Lines from the listing below that contain the string "Gênesis" are to be reported.
*** DATA FOR THIS EXERCISE Section Begins ***
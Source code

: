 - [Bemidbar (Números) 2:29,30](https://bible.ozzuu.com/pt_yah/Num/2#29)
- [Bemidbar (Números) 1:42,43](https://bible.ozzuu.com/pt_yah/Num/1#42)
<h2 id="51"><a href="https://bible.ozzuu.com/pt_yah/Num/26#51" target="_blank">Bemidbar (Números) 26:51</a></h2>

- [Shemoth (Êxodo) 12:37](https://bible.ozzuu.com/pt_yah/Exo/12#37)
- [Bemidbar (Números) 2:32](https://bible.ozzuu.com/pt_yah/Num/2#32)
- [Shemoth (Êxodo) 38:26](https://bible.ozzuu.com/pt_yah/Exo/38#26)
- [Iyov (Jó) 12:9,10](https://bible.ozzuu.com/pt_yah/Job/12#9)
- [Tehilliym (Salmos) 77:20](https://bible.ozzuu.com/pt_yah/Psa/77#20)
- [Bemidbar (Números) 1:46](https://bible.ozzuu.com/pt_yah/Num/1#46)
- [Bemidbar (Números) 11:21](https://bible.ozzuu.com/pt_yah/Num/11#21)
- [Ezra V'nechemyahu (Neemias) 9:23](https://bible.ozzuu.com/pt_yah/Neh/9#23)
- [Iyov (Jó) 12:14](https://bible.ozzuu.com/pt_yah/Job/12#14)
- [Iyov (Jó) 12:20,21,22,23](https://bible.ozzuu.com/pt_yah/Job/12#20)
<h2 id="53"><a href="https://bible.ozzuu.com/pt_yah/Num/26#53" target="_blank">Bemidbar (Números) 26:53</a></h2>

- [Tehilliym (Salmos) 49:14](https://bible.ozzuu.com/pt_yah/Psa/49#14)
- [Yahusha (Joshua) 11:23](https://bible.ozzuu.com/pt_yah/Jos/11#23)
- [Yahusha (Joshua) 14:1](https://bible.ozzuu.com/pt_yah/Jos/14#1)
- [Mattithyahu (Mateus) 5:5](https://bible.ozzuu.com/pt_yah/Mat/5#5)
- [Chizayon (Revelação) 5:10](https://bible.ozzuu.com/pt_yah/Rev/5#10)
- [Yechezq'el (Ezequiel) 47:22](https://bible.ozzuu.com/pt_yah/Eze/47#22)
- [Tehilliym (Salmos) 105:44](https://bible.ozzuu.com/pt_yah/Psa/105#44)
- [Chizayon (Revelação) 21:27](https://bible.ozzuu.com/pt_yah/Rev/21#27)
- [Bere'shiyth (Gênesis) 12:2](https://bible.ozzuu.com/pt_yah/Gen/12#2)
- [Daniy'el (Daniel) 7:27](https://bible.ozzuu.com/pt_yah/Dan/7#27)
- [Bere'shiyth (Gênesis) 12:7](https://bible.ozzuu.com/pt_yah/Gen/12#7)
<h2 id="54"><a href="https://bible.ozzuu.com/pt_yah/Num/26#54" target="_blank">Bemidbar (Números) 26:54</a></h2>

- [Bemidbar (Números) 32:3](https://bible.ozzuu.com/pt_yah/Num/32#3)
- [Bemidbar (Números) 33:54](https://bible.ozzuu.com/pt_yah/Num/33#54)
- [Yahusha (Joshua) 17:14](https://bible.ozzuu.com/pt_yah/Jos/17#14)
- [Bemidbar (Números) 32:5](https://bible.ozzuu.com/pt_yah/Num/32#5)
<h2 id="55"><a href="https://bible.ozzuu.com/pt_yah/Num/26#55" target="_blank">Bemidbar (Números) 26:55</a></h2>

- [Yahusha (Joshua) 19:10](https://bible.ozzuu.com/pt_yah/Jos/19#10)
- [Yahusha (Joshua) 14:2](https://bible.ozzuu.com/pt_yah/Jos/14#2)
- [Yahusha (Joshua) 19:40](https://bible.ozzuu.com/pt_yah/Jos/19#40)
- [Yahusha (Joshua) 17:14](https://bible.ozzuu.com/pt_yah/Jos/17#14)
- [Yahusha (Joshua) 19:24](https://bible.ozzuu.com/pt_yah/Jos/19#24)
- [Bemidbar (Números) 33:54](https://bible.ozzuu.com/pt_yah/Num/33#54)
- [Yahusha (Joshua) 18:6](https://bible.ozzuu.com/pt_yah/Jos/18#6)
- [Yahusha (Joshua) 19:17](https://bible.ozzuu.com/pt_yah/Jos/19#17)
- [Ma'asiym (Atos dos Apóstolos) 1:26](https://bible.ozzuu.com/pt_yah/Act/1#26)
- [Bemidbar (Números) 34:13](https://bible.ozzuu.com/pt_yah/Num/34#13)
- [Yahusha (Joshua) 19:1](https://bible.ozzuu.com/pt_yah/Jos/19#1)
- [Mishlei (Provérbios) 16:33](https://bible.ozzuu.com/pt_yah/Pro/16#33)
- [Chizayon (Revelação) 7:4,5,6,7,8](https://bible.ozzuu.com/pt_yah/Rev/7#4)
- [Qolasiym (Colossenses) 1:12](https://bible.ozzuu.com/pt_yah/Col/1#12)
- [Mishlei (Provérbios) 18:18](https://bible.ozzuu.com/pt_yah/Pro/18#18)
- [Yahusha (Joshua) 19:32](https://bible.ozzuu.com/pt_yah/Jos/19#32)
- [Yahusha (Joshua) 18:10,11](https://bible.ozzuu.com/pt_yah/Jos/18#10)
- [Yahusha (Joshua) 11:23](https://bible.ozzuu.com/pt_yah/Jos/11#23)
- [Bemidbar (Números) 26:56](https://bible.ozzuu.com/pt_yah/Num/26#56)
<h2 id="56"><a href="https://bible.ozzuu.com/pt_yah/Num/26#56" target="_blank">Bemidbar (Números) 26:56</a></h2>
*** DATA FOR THIS EXERCISE Section Ends ***
## EXERCISE OUTPUT:
- [Bere'shiyth (Gênesis) 12:2](https://bible.ozzuu.com/pt_yah/Gen/12#2)
- [Bere'shiyth (Gênesis) 12:7](https://bible.ozzuu.com/pt_yah/Gen/12#7)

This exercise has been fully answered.